Opinion
No. 13-3210
10-10-2014
NONPRECEDENTIAL DISPOSITION
To be cited only in accordance with Fed. R. App. P. 32.1 Before WILLIAM J. BAUER, Circuit Judge FRANK H. EASTERBROOK, Circuit Judge MICHAEL S. KANNE, Circuit Judge Appeal from the United States District Court for the Central District of Illinois. No. 10-20003
James E. Shadid, Chief Judge.
Order
Terrion Herman was sentenced to life imprisonment following his conviction for possessing 50 or more grams of cocaine base with intent to distribute. 21 U.S.C. §841(a)(1), (b)(1)(A)(iii). He presented a single contention on appeal: that Dorsey v. United States, 132 S. Ct. 2321 (2012), entitled him to be resentenced under the Fair Sentencing Act of 2010. We agreed and remanded for that purpose.
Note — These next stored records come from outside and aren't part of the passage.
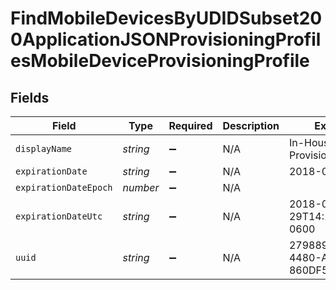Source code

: # FindMobileDevicesByUDIDSubset200ApplicationJSONProvisioningProfilesMobileDeviceProvisioningProfile


## Fields

| Field                                | Type                                 | Required                             | Description                          | Example                              |
| ------------------------------------ | ------------------------------------ | ------------------------------------ | ------------------------------------ | ------------------------------------ |
| `displayName`                        | *string*                             | :heavy_minus_sign:                   | N/A                                  | In-House App Provisioning Profile    |
| `expirationDate`                     | *string*                             | :heavy_minus_sign:                   | N/A                                  | 2018-01-29                           |
| `expirationDateEpoch`                | *number*                             | :heavy_minus_sign:                   | N/A                                  |                                      |
| `expirationDateUtc`                  | *string*                             | :heavy_minus_sign:                   | N/A                                  | 2018-01-29T14:18:02.000-0600         |
| `uuid`                               | *string*                             | :heavy_minus_sign:                   | N/A                                  | 279889AF-1564-4480-A61D-860DF5EFDF26 |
Back in the district court, Herman sought to raise a new argument: that Florida v. Jardines, 133 S. Ct. 1409 (2013), requires the suppression of evidence that had been seized after a drug-detection dog alerted in the hallway of the apartment building where Herman lived. Jardines holds that a dog's entry into a home's curtilage is a search under the Fourth Amendment; Herman contended that the holding should be applied to apart- ment hallways as well, at least when the apartment building's front door is locked. Herman had filed a motion to suppress before his trial but had not made an argument along these lines.
The district court declined to hold a new suppression hearing, invoking the mandate rule, under which a district court must implement a court of appeals' instructions. We had remanded for a specific purpose, not generally. The court then resentenced Herman to 360 months' imprisonment. He does not contest that sentence but maintains that he should not have been convicted at all and that a change of law can justify departure from the mandate.
That's true enough, but Herman encounters a different problem. Davis v. United States, 131 S. Ct. 2419, 2423-24 (2011), holds that the exclusionary rule cannot be used to suppress evidence that had been properly seized under authoritative precedent, even if that precedent later is overruled or otherwise disapproved. Herman's principal contention (which he repeats in this court) is that Jardines worked a dramatic shift in the law, which justifies raising an issue outside the scope of the mandate. And if that is so, then Davis means that the exclusionary rule is unavailable.
We held exactly this in United States v. Gutierrez, 760 F.3d 750 (7th Cir. 2014), a case in which the defendant proposed to suppress evidence that had been seized as a result of a dog's alert on a home's front porch. We concluded that under circuit law the use of the dog was proper before Jardines, bringing the rule of Davis into play. Likewise, circuit law before Jardines allowed police to collect evidence in apartment hallways without probable cause or a search warrant. See, e.g., United States v. Villegas, 495 F.3d 761, 767-69 (7th Cir. 2007); United States v. Concepcion, 942 F.2d 1170, 1172-73 (7th Cir. 1991).
In light of Davis and Gutierrez, we need not decide how Jardines applies to apartment hallways (which are open to many persons other than a given tenant's family and invitees), whether consent of another tenant or the landlord would permit a dog to enter, and whether, if the use of the dog is a search, what is required for that search to be reasonable (reasonable suspicion? probable cause? probable cause plus a warrant?). Nor need we address the fact that the eventual search of Herman's apartment was supported by a warrant, attempt to determine whether the warrant would be valid even if evidence about the dog's alert were disregarded, or determine how United States v. Leon, 468 U.S. 897 (1984), applies to warrant-authorized searches in which a violation of Jardines produces some of the evidence discussed in the affidavit. All these questions are reserved for future cases where a dog is used after Jardines.